Write out every line below that includes the word "悲铃空幻".

Saved data entries:
◇ ◇ ◇ ◇

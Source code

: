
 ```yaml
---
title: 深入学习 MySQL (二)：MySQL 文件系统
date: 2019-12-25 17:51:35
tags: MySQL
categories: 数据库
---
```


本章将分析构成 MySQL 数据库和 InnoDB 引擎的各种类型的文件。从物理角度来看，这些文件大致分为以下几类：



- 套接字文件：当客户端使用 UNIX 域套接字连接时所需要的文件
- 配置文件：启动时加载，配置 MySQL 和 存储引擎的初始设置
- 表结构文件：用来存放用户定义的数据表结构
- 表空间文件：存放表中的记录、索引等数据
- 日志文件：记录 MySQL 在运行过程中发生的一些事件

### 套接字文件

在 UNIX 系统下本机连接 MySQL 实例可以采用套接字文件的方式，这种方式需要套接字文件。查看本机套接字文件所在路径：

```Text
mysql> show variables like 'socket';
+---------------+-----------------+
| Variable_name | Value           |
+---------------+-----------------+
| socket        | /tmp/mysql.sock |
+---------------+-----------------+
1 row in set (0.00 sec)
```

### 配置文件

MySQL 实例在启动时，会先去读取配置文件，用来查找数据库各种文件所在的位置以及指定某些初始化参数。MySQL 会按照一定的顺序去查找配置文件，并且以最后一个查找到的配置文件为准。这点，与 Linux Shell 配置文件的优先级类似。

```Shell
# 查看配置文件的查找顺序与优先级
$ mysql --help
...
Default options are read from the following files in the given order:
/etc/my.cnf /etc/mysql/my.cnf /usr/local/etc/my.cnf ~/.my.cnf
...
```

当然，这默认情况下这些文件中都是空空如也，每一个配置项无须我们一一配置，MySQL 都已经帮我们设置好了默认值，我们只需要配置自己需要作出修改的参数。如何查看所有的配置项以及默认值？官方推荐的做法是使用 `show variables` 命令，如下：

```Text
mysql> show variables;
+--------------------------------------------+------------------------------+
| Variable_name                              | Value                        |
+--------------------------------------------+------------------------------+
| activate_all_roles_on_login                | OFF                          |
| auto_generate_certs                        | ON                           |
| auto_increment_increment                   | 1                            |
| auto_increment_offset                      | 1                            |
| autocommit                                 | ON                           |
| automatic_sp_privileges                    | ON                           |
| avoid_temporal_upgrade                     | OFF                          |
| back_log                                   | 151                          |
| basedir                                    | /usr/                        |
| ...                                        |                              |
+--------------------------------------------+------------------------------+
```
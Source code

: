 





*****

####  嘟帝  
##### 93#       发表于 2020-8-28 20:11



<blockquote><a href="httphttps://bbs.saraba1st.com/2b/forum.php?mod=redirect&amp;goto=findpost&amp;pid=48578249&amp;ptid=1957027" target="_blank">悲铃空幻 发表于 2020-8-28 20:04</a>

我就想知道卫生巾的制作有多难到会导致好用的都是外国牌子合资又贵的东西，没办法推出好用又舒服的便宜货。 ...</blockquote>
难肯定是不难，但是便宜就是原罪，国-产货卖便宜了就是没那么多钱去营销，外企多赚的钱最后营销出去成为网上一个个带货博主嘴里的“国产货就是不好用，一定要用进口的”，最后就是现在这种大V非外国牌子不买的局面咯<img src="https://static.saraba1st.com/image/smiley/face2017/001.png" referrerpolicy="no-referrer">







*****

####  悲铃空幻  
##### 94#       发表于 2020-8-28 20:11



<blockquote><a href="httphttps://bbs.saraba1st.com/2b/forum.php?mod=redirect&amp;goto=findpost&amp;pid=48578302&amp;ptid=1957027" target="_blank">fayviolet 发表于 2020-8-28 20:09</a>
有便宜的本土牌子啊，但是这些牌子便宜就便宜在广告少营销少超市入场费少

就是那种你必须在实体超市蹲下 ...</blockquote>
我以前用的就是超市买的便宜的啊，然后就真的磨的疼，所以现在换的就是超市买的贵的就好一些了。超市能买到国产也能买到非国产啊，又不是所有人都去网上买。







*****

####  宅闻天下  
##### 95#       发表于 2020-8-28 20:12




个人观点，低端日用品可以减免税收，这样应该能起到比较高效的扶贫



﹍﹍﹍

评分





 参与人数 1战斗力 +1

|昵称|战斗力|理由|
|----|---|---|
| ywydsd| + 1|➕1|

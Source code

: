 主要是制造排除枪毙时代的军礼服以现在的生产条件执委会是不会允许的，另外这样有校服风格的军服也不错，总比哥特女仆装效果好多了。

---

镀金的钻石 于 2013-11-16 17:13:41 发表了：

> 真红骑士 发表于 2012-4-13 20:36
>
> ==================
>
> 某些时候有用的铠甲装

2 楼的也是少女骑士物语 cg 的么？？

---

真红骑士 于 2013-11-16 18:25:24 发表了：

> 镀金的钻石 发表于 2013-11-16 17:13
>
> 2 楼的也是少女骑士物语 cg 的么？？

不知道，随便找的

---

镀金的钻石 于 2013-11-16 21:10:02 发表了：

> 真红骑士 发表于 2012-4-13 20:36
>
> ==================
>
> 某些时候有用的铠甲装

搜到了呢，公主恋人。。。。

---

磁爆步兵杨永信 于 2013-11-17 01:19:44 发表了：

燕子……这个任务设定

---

◇ ◇ ◇ ◇

• _RESULT FOR THIS EXERCISE_:
<blockquote><a href="httphttps://bbs.saraba1st.com/2b/forum.php?mod=redirect&amp;goto=findpost&amp;pid=48578249&amp;ptid=1957027" target="_blank">悲铃空幻 发表于 2020-8-28 20:04</a>
####  悲铃空幻  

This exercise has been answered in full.